A study in the International Journal of Shipping and Transport Logistics addresses a longstanding gap the world of dry bulk shipping terminals, introducing a two-stage methodology that employs unsupervised machine learning techniques. The work by Iñigo L. Ansorena of the Universidad Internacional de La Rioja in Spain, focused on North European dry bulk terminals, and could improve transparency in terminal management.
Dry bulk terminals are specialist shipping facilities within a port or harbour that are designed for the handling and storage of dry bulk cargo, such as unpackaged goods shipped in large quantities like grain, coal, ore, cement, and fertilizers. These terminals play a crucial role in allowing commodities to be moved from ship to other modes of transportation such as road and rail, and other maritime vessels for onward distribution.

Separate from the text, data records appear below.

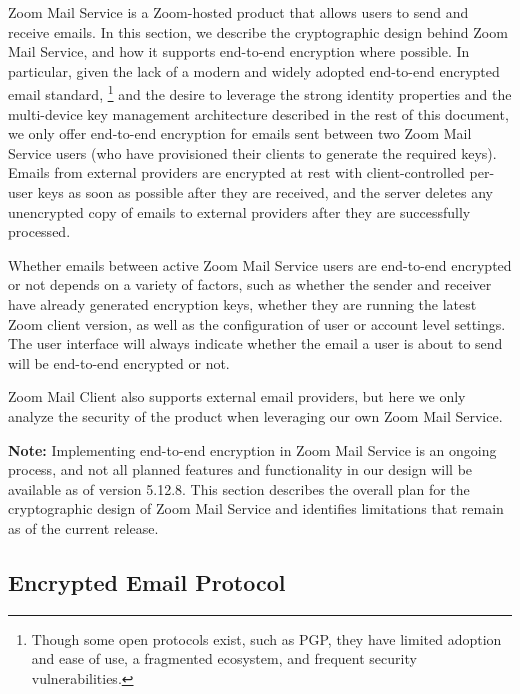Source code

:Zoom Mail Service is a Zoom-hosted product that allows users to send and receive emails. In this
section, we describe the cryptographic design behind Zoom Mail Service, and how it supports
end-to-end encryption where possible. In particular, given the lack of a modern and widely adopted
end-to-end encrypted email standard,%
% 
\footnote{Though some open protocols exist, such as PGP, they have limited adoption and ease of use,
a fragmented ecosystem, and frequent security vulnerabilities.}
%
and the desire to leverage the strong identity properties and the multi-device key management
architecture described in the rest of this document, we only offer end-to-end encryption for emails
sent between two Zoom Mail Service users (who have provisioned their clients to generate the
required keys). Emails from external providers are encrypted at rest with client-controlled per-user
keys as soon as possible after they are received, and the server deletes any unencrypted copy of
emails to external providers after they are successfully processed.

Whether emails between active Zoom Mail Service users are end-to-end encrypted or not depends on a
variety of factors, such as whether the sender and receiver have already generated encryption keys,
whether they are running the latest Zoom client version, as well as the configuration of user or
account level settings. The user interface will always indicate whether the email a user is about to
send will be end-to-end encrypted or not.

Zoom Mail Client also supports external email providers, but here we only analyze the security of
the product when leveraging our own Zoom Mail Service.

\textbf{Note:} Implementing end-to-end encryption in Zoom Mail Service is an ongoing process, and
not all planned features and functionality in our design will be available as of version 5.12.8.
This section describes the overall plan for the cryptographic design of Zoom Mail Service and
identifies limitations that remain as of the current release.

\subsection{Encrypted Email Protocol}
\label{subsec:emailprotocol}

Ansorena looked first at terminal performance by identifying associations between various operational variables. This is achieved through the application of association rules, offering a detailed understanding of how different factors impact terminal operations. In the second stage, he used an isolation forest algorithm to calculate anomaly scores for each vessel using the terminal.

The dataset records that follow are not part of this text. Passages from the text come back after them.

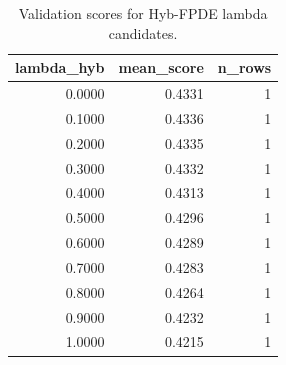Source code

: \begin{table}[t]
\caption{Validation scores for Hyb-FPDE lambda candidates.}
\label{tab:lambda_distribution_computed}
\centering
\begin{tabular}{rrr}
\toprule
lambda\_hyb & mean\_score & n\_rows \\
\midrule
0.0000 & 0.4331 & 1 \\
0.1000 & 0.4336 & 1 \\
0.2000 & 0.4335 & 1 \\
0.3000 & 0.4332 & 1 \\
0.4000 & 0.4313 & 1 \\
0.5000 & 0.4296 & 1 \\
0.6000 & 0.4289 & 1 \\
0.7000 & 0.4283 & 1 \\
0.8000 & 0.4264 & 1 \\
0.9000 & 0.4232 & 1 \\
1.0000 & 0.4215 & 1 \\
\bottomrule
\end{tabular}

\end{table}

He points out that those vessels with scores exceeding 60% are flagged as anomalous and so their activities can be investigated further to identify issues in the services provided by the terminal and whether those problems are attributable to the terminal operator in the first place. This dual approach to assessing a terminal could be used to improve practices and also guide better contractual agreements between shipping companies and terminal operators in the future. The work underscores how machine learning techniques can be used in unusual contexts for analysis.
The research focused on dry bulk terminals in a specific region, but the same methodology has potential to be used elsewhere and for shipping terminals with different kinds of layouts and operational procedures. Indeed, the adaptability of this methodology is its strength for such analyses and could be used in a wide variety of context to improve logistics management.
Ansorena, I.L. (2023) ‘Service anomaly detection in dry bulk terminals: a machine learning approach’, Int. J. Shipping and Transport Logistics, Vol. 17, No. 3, pp.281–302.